– Charges pharmacists to be more diligent and seek positions of influence
Eminent pharmacist and former Minister of Health, Prince Julius Adelusi-Adeluyi, has charged Nigerian pharmacists to imbibe “diligent professionalism” while creatively seeking positions of influence and authority in the society.
This way, he says, pharmacists will be better placed to positively influence the formulation and implementation of policies that “will liberate our people from the shackles of ill-health and poverty. Policies that will benefit our people.” Going into politics, he exhorted, is one great and practical way to achieve this.
Adelusi-Adeluyi made this call while speaking with Pharmanews in a special interview, as part of activities to mark his 80th birthday anniversary coming up in August.
He noted that the vast and multi-faceted training which pharmacists receive in school, ideally puts them in a position of managerial advantage, which unfortunately, Nigeria is yet to fully optimise.
The former health minister, who is the founder and promoter of Juli Plc, the first indigenous company to be quoted on the Nigerian Stock Exchange, particularly decried the poor attention given to pharmaceutical research in the country.
He emphasised that pharmaceutical research needs to be urgently prioritised by government and society, if we are to make real progress, especially in the battle against poverty and disease.
Adelusi-Adeluyi, who, during his tenure as minister of health, was instrumental to the establishment of the Nigerian Institute for Pharmaceutical Research and Development (NIPRD), canvassed better funding for research institutes and encouragement for scientific research in general.
He added that the Nigeria Academy of Pharmacy (NAPharm), which he currently presides over, is working towards a re-orientation of attitudes towards pharmaceutical research, starting from schools of pharmacy, with a view to improving pharmaceutical output in Nigeria.

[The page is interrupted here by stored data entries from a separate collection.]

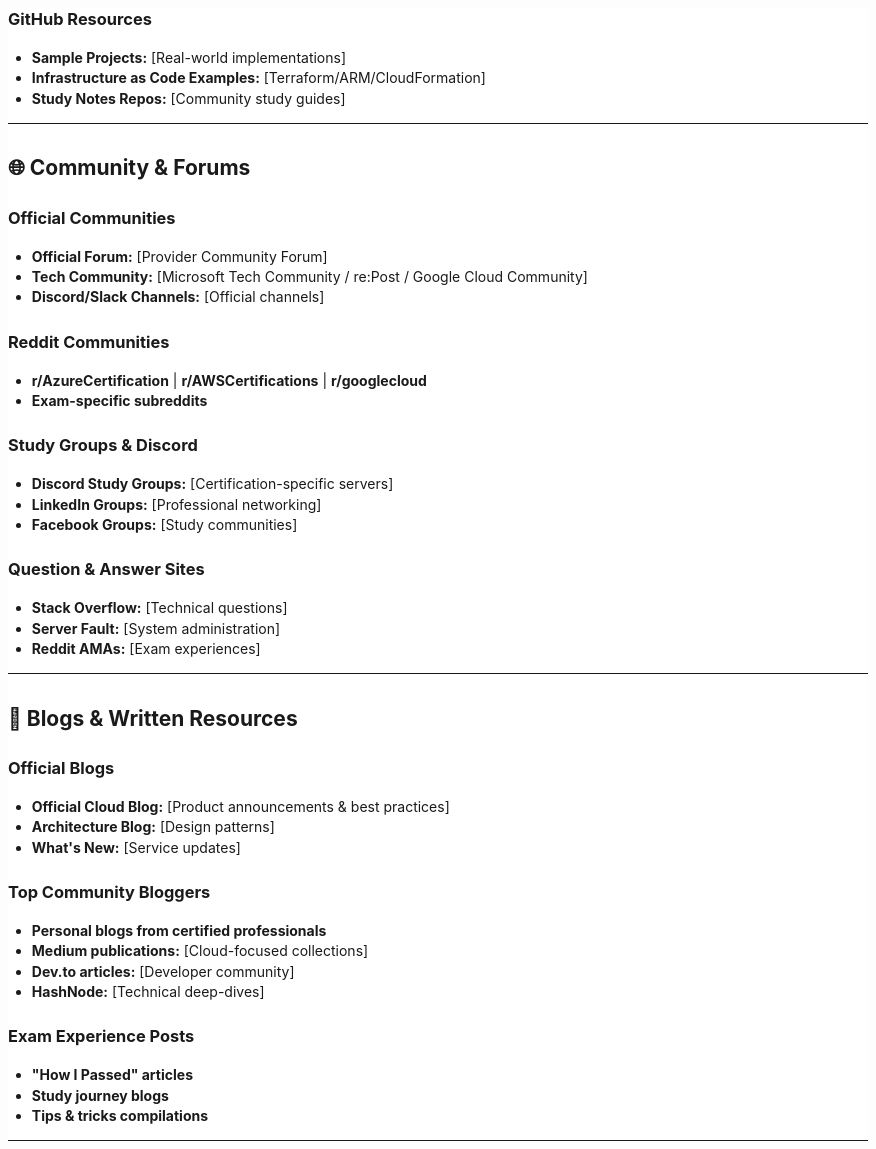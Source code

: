 ### GitHub Resources
- **Sample Projects:** [Real-world implementations]
- **Infrastructure as Code Examples:** [Terraform/ARM/CloudFormation]
- **Study Notes Repos:** [Community study guides]

---

## 🌐 Community & Forums

### Official Communities
- **Official Forum:** [Provider Community Forum]
- **Tech Community:** [Microsoft Tech Community / re:Post / Google Cloud Community]
- **Discord/Slack Channels:** [Official channels]

### Reddit Communities
- **r/AzureCertification** | **r/AWSCertifications** | **r/googlecloud**
- **Exam-specific subreddits**

### Study Groups & Discord
- **Discord Study Groups:** [Certification-specific servers]
- **LinkedIn Groups:** [Professional networking]
- **Facebook Groups:** [Study communities]

### Question & Answer Sites
- **Stack Overflow:** [Technical questions]
- **Server Fault:** [System administration]
- **Reddit AMAs:** [Exam experiences]

---

## 📝 Blogs & Written Resources

### Official Blogs
- **Official Cloud Blog:** [Product announcements & best practices]
- **Architecture Blog:** [Design patterns]
- **What's New:** [Service updates]

### Top Community Bloggers
- **Personal blogs from certified professionals**
- **Medium publications:** [Cloud-focused collections]
- **Dev.to articles:** [Developer community]
- **HashNode:** [Technical deep-dives]

### Exam Experience Posts
- **"How I Passed" articles**
- **Study journey blogs**
- **Tips & tricks compilations**

---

Adelusi-Adeluyi also spoke extensively about his life experiences, including his life as a pilot, lawyer, his appointment as health minister, among many others. He expressed high hopes for the future of pharmacy, exhorting young and aspiring pharmacists, to keep their dreams alive and refuse to be discouraged by every day challenges.
Below is the full interview:
Congratulations on your 80th birthday. It is a landmark achievement by any standard. Looking back on your sojourn on earth so far, what would you say are the biggest lessons you have learnt?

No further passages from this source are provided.